L’ambasciatore italiano in Cuba, Andrea Ferrari e il primo vicepresidente dell’Istitituto d’Amicizia con i Popoli, Elio Gamez, hanno inaugurato, sabato 3 giugno, l’esposizione di fotografie di Alessandro Dobici, intitolata 20 anni di fotografia che presenta una cinquantina d’immagini  scattate in questo lungo periodo di vita itinerante di vari momenti di ricerca visiva.
Questa è la prima esposizione antologica di Dobici, un progetto espositivo organizzato e seguito da Giulia Scimé, una delle più note e accreditate storiografe e critiche della fotografia.  
Il fotografo italiano mette al centro della sua opera l’interesse per l’essere umano posto non solo in uno studio, ma anche in ambienti naturali e riesce a dirigere l’attenzione verso le sue caratteristiche più intime come ha fatto con   
persone comuni o famosi, come Claudio Baglioni, Roberto Benigni, Giancarlo Giannini, Virna Lisi…
Con i suoi scatti, Dobici è riuscito a captare la scintilla che identifica la persona umana e nei suoi paesaggi e ambienti urbani appaiono in una visione umanista di grande rispetto per la natura e le opere dell’uomo.
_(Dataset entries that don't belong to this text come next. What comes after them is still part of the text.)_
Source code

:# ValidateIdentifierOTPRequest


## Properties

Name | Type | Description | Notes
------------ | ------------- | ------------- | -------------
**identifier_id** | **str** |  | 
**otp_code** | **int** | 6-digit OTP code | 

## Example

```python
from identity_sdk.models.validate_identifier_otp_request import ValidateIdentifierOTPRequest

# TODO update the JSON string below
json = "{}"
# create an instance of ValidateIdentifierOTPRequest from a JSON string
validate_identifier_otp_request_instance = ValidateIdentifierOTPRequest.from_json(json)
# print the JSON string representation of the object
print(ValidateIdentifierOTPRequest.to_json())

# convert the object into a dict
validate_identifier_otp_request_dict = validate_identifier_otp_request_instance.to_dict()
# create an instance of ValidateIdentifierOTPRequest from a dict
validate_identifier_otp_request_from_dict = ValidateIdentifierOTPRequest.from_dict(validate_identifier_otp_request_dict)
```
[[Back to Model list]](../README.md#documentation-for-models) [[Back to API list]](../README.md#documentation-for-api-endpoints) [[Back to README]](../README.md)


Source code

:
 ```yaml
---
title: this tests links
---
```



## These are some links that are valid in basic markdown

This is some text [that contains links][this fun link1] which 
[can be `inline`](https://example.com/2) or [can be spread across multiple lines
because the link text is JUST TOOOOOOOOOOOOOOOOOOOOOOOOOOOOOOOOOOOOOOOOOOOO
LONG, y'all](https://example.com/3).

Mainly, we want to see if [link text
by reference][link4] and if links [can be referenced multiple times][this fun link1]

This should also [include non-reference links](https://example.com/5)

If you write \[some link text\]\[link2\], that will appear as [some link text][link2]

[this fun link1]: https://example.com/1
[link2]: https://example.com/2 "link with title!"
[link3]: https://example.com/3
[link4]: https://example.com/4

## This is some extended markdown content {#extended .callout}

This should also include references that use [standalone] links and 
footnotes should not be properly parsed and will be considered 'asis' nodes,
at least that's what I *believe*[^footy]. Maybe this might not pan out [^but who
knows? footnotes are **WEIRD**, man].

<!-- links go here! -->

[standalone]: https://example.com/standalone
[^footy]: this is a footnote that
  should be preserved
Nella sua collezione d’immagini su Cuba, Dobici ha saputo captare la spontanea bellezza dei cubani, l’armoniosa semplicità degli scorci panoramici e urbani, mostrando il suo amore per l’Isola e la sua gente.
Si tratta di una mostra itinerante che inizia da L’Avana, da Cuba, dove resterà aperta al pubblico sino al 30 giugno; poi andrà negli Stati Uniti  e quindi in Cina.